Они выслушали меня равнодушно, но без возражений. А когда стали расходиться, громко заговорили, заспорили.
— Опять обманут.
— Не обманут, сам судья за нас.
— Что судья? Повыше его найдутся.
— Все они хороши.
— Ты, Ксения, язык-то попридержи.
— Судья — он ничего, за нас…
— Посмотрим, сказал слепой…
И все же не прошло и четырех дней после этого собрания, как я докладывал секретарю райкома, что колхоз «Новая жизнь» отправил на ссыпной пункт последнюю подводу с хлебом.
Кондаков искренне поздравил меня с успехом. Но когда я заикнулся, что мои полномочия исчерпаны и мне пора возвращаться в суд, он попросил, чтоб я посидел в колхозе еще два-три дня. Я же твердо решил сегодня же вечером выехать в Узор. У меня болело сердце за мою работу. Пока я находился в районе, судил Иван Михайлович Иришин. Но выехать мне в этот день так и не удалось. Я только что собрался идти к поезду, как из сельсовета прибежал секретарь и сказал, что меня вызывает к телефону Кондаков.
— Вот что, Бузыкин, — заговорил он сухим и требовательным голосом, — твоему колхозу надлежит сдать еще двадцать пять центнеров хлеба.
— Почему так?
— Потому что «Красная нива» зашивается.
— Значит, мы теперь должны выполнять за других?
Я чуть не задохнулся от бешенства, но с трудом сдержал себя и сквозь зубы спросил:
— Где же ваше слово, товарищ Кондаков?
Он солидно, с достоинством мне ответил:
— Мое слово — партии слово. И вы как коммунист обязаны его беспрекословно выполнить.
А я не выполнил. И на другой день в обеденный перерыв Кондаков опять меня вызвал к телефону.
— Хлеб направлен?
— Нет.
— Почему?
— Колхозники против такой практики.
— А ты что?
— Я солидарен с ними.
— Ты саботажник. Немедленно явись в райком.
Когда я приехал в Узор, Кондакова в райкоме не было. Мне сказали, что он с начальником райотдела МГБ и прокурором выехал в колхоз «Новая жизнь».
Я не знал, что мне теперь делать, и пошел посоветоваться к председателю райисполкома. Сергей Яковлевич сказал, что ему все уже известно.
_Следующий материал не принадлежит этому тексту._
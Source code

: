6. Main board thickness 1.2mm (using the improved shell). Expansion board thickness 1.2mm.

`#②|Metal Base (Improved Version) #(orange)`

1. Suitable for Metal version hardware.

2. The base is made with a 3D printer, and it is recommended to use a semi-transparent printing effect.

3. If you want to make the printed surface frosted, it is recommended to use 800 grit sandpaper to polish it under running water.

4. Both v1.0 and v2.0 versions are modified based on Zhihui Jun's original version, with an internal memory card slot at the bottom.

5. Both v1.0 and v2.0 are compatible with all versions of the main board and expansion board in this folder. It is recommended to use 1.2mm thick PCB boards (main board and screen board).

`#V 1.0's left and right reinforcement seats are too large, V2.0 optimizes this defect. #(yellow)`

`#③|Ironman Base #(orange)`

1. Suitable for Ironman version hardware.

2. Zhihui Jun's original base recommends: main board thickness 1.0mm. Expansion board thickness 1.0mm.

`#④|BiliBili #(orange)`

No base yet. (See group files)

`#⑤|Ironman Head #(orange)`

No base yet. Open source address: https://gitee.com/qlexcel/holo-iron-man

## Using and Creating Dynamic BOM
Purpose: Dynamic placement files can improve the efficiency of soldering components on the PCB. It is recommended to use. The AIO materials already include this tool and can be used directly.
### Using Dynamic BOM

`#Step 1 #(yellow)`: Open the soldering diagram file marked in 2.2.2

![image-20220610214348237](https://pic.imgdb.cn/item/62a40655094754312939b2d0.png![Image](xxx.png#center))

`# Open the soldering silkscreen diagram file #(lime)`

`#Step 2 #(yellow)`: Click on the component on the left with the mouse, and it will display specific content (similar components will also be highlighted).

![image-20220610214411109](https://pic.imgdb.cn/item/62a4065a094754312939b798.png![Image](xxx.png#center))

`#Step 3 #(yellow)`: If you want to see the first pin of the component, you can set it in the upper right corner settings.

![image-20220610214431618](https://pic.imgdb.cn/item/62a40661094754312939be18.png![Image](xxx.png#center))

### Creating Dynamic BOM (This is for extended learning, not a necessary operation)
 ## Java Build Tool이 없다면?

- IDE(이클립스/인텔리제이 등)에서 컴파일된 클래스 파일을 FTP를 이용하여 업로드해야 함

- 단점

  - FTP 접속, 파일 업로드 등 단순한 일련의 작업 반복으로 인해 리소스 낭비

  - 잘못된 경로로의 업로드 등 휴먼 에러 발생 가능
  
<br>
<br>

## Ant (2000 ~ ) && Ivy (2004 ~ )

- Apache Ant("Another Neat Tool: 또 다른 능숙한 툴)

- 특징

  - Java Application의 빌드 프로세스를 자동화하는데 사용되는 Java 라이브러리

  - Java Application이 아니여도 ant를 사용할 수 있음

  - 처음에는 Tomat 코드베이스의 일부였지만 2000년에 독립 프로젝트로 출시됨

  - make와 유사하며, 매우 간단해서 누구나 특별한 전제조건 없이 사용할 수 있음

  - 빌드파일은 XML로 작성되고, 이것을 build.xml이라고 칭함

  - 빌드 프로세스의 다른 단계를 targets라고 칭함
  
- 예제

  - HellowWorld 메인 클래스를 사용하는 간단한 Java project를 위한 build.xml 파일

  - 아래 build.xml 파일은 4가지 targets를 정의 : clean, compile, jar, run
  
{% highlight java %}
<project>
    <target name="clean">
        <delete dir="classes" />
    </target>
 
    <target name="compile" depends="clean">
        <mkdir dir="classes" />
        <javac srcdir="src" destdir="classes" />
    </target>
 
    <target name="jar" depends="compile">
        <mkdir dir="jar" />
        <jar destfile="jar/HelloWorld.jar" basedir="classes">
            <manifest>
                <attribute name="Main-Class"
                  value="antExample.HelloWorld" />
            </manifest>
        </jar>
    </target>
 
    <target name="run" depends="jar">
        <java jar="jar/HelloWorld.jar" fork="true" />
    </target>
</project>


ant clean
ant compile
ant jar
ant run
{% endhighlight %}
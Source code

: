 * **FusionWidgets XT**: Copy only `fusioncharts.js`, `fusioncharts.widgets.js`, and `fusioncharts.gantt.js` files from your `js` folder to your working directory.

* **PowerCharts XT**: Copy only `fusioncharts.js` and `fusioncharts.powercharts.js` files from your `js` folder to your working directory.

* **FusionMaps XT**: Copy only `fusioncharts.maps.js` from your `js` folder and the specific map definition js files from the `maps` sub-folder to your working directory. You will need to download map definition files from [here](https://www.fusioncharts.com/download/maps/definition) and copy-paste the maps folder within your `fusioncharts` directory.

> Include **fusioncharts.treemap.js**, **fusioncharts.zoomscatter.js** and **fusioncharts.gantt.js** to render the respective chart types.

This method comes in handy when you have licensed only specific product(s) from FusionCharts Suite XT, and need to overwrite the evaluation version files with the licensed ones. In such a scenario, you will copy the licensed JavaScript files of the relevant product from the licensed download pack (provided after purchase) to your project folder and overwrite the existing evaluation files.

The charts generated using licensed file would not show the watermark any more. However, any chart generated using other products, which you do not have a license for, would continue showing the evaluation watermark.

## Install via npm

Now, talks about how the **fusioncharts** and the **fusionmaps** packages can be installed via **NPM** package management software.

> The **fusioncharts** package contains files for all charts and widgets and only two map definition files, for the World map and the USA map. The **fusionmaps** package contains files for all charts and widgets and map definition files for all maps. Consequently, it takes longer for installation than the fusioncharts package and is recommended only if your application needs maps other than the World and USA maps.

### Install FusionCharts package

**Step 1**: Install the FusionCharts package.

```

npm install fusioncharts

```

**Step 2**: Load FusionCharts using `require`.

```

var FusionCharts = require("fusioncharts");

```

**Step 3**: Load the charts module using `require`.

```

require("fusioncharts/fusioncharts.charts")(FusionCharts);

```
— Ну и как вы на это смотрите? — прямо спросил я.
— Как на твою очередную глупость, — ответил он.
— Почему же так?
Сергей Яковлевич вспылил.
— А при чем тут Кондаков или я? Из области пришло распоряжение. Сдать за соседний район четыреста центнеров зерна.
— Почему?
— Потому что там урожай хуже, чем у нас.
— А при чем же мы тут?
Сергей Яковлевич пожал плечами.
— Абсолютно ни при чем.
— Так зачем же вы согласились выполнить это распоряжение? — воскликнул я.
Сергей Яковлевич посмотрел на меня с сожалением.
— На вопрос «зачем» ни один мудрец не ответит. А кто такой вопрос задает, тот или непроходимо глуп, или же абсолютный невежда.
Я это проглотил, как горькую пилюлю, и, вздохнув, спросил, что же мне теперь будет.
— Ничего не будет. Если б ты был назначенный человек, то тебя бы просто сняли, из партии выгнали, а может быть, закатали куда-нибудь подальше. Но ведь ты же выборный. А с выборным возиться — слишком дорогая волокита. А вот выговор могут влепить. Да что выговор. У меня их уже два. Скоро будет, вероятно, и третий. Каждый год получаю. — Сергей Яковлевич устало потер лоб и, как бы разговаривая с собой, закончил свои размышления так: — Коммунист без выговора — все равно, что человек без тени.
Но я даже и выговора не получил. Пора была горячая, и заниматься мною было недосуг. Потом в мою пользу сыграло время. Оно затушевало, сгладило углы конфликта. И райкому поднимать его было явно не выгодно. Но отношение ко мне стало настороженное, подозрительное. Впрочем, я не очень от этого страдаю. Как уполномоченный, лектор, пропагандист, я исключен из списка актива. Хотя я и хожу свободным, без выговора, коммунистом, однако тень за мной тянется густая и длинная. А мой подшефный колхоз ободрали, как липку, говорят, все вывезли, даже семян на посев не оставили.